ACTION ITEM
No pictures, please. Output the lines from the start of the data through the line that contains "La compétition que", both included, exactly as they stand.

DATA FOR THIS TASK
·····

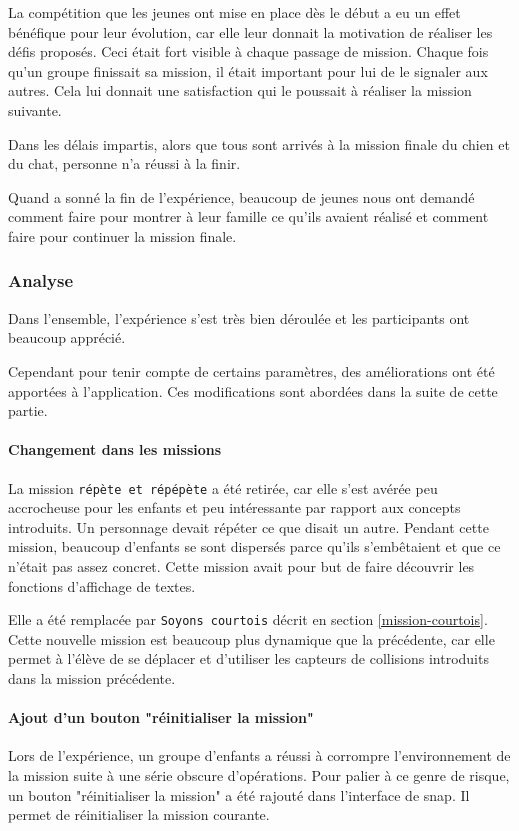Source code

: La compétition que les jeunes ont mise en place dès le début a eu un effet bénéfique pour leur évolution, car elle leur donnait la motivation de réaliser les défis proposés. Ceci était fort visible à chaque passage de \gls{mission}. Chaque fois qu'un groupe finissait sa \gls{mission}, il était important pour lui de le signaler aux autres. Cela lui donnait une satisfaction qui le poussait à réaliser la \gls{mission} suivante.

Dans les délais impartis, alors que tous sont arrivés à la \gls{mission} finale du chien et du chat, personne n'a réussi à la finir.

Quand a sonné la fin de l'expérience, beaucoup de jeunes nous ont demandé comment faire pour montrer à leur famille ce qu'ils avaient réalisé et comment faire pour continuer la \gls{mission} finale.

\subsubsection{Analyse}
\label{analyse-kidscode}
Dans l'ensemble, l'expérience s'est très bien déroulée et les participants ont beaucoup apprécié.

Cependant pour tenir compte de certains paramètres, des améliorations ont été apportées à l'application. Ces modifications sont abordées dans la suite de cette partie.

\paragraph{Changement dans les missions}
La \gls{mission} \texttt{répète et répépète} a été retirée, car elle s'est avérée peu accrocheuse pour les enfants et peu intéressante par rapport aux concepts introduits. Un personnage devait répéter ce que disait un autre. Pendant cette \gls{mission}, beaucoup d'enfants se sont dispersés parce qu'ils s'embêtaient et que ce n'était pas assez concret. Cette \gls{mission} avait pour but de faire découvrir les fonctions d'affichage de textes.

Elle a été remplacée par \texttt{Soyons courtois} décrit en section \ref{mission-courtois}. Cette nouvelle \gls{mission} est beaucoup plus dynamique que la précédente, car elle permet à l'élève de se déplacer et d'utiliser les capteurs de collisions introduits dans la \gls{mission} précédente.

\paragraph{Ajout d'un bouton "réinitialiser la mission"}
Lors de l'expérience, un groupe d'enfants a réussi à corrompre l'environnement de la \gls{mission} suite à une série obscure d'opérations. Pour palier à ce genre de risque, un bouton "réinitialiser la mission" a été rajouté dans l'interface de \gls{snap}. Il permet de réinitialiser la \gls{mission} courante.

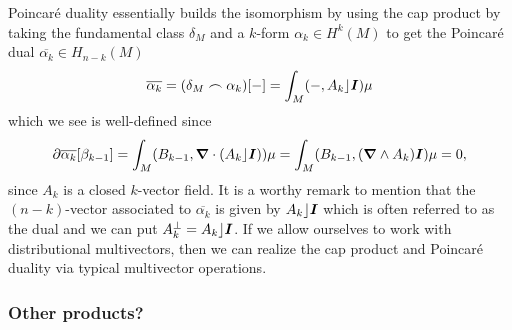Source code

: \documentclass{article}
\begin{document}
Poincar\'e duality essentially builds the isomorphism by using the cap product by taking the fundamental class $\delta_M$ and a $k$-form $\alpha_k \in H^k(M)$ to get the Poincar\'e dual $\overline{\alpha_k} \in H_{n-k}(M)$
\begin{equation}
\overline{\alpha_k} = (\delta_M \frown \alpha_k)[-] = \int_M (-,A_k \rfloor \boldsymbol{I})\mu
\end{equation}
which we see is well-defined since
\begin{align}
\partial \overline{\alpha_k}[\beta_{k-1}] = \int_M (B_{k-1}, \boldsymbol{\nabla} \cdot (A_k \rfloor \boldsymbol{I}))\mu = \int_M (B_{k-1},(\boldsymbol{\nabla} \wedge A_k)\boldsymbol{I}) \mu =0,
\end{align}
since $A_k$ is a closed $k$-vector field. It is a worthy remark to mention that the $(n-k)$-vector associated to $\overline{\alpha_k}$ is given by $A_k \rfloor \boldsymbol{I}$ which is often referred to as the dual and we can put $A_k^\perp = A_k \rfloor \boldsymbol{I}$. If we allow ourselves to work with distributional multivectors, then we can realize the cap product and Poincar\'e duality via typical multivector operations.

\subsubsection{Other products?}
\end{document}
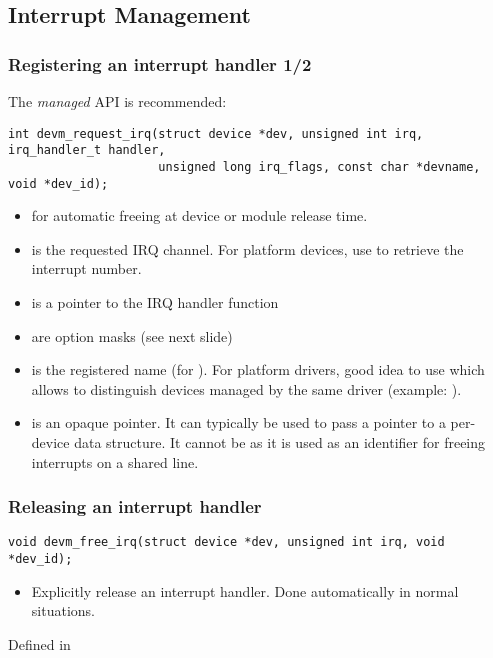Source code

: \subsection{Interrupt Management}

\begin{frame}[fragile]
  \frametitle{Registering an interrupt handler 1/2}
  The {\em managed} API is recommended:
  \begin{verbatim}
int devm_request_irq(struct device *dev, unsigned int irq, irq_handler_t handler,
                     unsigned long irq_flags, const char *devname, void *dev_id);
  \end{verbatim}
  \begin{itemize}
  \item {} for automatic freeing at device or module
        release time.
  \item {} is the requested IRQ channel. For platform
        devices, use  to retrieve the
        interrupt number.
  \item {} is a pointer to the IRQ handler function
  \item {} are option masks (see next slide)
  \item {} is the registered name (for
        ). For platform drivers, good idea
        to use  which allows to distinguish
        devices managed by the same driver (example: ).
  \item {} is an opaque pointer. It can typically
        be used to pass a pointer to a per-device data structure.
        It cannot be  as it is used as an identifier for
        freeing interrupts on a shared line.
  \end{itemize}
\end{frame}

\begin{frame}[fragile]
  \frametitle{Releasing an interrupt handler}
  \begin{verbatim}
void devm_free_irq(struct device *dev, unsigned int irq, void *dev_id);
  \end{verbatim}
  \begin{itemize}
  \item Explicitly release an interrupt handler. Done automatically
        in normal situations.
  \end{itemize}
  Defined in 
\end{frame}

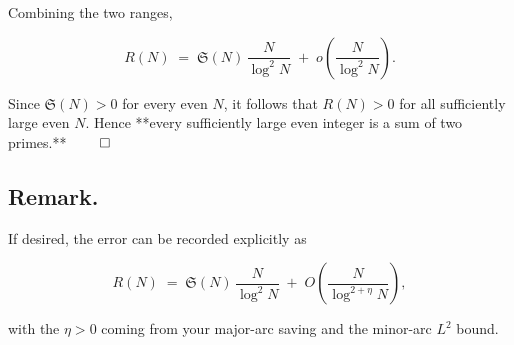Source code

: \documentclass[11pt]{article}
\theoremstyle{definition}
\theoremstyle{remark}
\begin{document}
Combining the two ranges,

$$
R(N)
\;=\;\mathfrak S(N)\,\frac{N}{\log^2 N}\;+\;o\!\left(\frac{N}{\log^2 N}\right).
$$

Since $\mathfrak S(N)>0$ for every even $N$, it follows that $R(N)>0$ for all sufficiently large even $N$. Hence **every sufficiently large even integer is a sum of two primes.** $\qed$

\subsection*{Remark.} 
If desired, the error can be recorded explicitly as

$$
R(N)\;=\;\mathfrak S(N)\,\frac{N}{\log^2 N}\;+\;O\!\left(\frac{N}{\log^{2+\eta}N}\right),
$$

with the $\eta>0$ coming from your major-arc saving and the minor-arc $L^2$ bound.
\end{document}
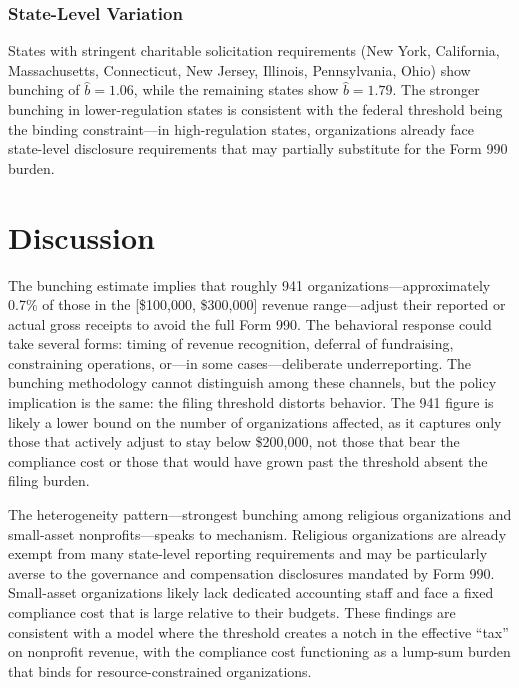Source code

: \documentclass[12pt]{article}
\begin{document}
\subsubsection*{State-Level Variation} States with stringent charitable solicitation requirements (New York, California, Massachusetts, Connecticut, New Jersey, Illinois, Pennsylvania, Ohio) show bunching of $\hat{b} = 1.06$, while the remaining states show $\hat{b} = 1.79$. The stronger bunching in lower-regulation states is consistent with the federal threshold being the binding constraint---in high-regulation states, organizations already face state-level disclosure requirements that may partially substitute for the Form 990 burden.

\section{Discussion}

The bunching estimate implies that roughly 941 organizations---approximately 0.7\% of those in the [\$100,000, \$300,000] revenue range---adjust their reported or actual gross receipts to avoid the full Form 990. The behavioral response could take several forms: timing of revenue recognition, deferral of fundraising, constraining operations, or---in some cases---deliberate underreporting. The bunching methodology cannot distinguish among these channels, but the policy implication is the same: the filing threshold distorts behavior. The 941 figure is likely a lower bound on the number of organizations affected, as it captures only those that actively adjust to stay below \$200,000, not those that bear the compliance cost or those that would have grown past the threshold absent the filing burden.

The heterogeneity pattern---strongest bunching among religious organizations and small-asset nonprofits---speaks to mechanism. Religious organizations are already exempt from many state-level reporting requirements and may be particularly averse to the governance and compensation disclosures mandated by Form 990. Small-asset organizations likely lack dedicated accounting staff and face a fixed compliance cost that is large relative to their budgets. These findings are consistent with a model where the threshold creates a notch in the effective ``tax'' on nonprofit revenue, with the compliance cost functioning as a lump-sum burden that binds for resource-constrained organizations.
\end{document}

·····

EXERCISE RESPONSE
Source code

: La compétition que les jeunes ont mise en place dès le début a eu un effet bénéfique pour leur évolution, car elle leur donnait la motivation de réaliser les défis proposés. Ceci était fort visible à chaque passage de \gls{mission}. Chaque fois qu'un groupe finissait sa \gls{mission}, il était important pour lui de le signaler aux autres. Cela lui donnait une satisfaction qui le poussait à réaliser la \gls{mission} suivante.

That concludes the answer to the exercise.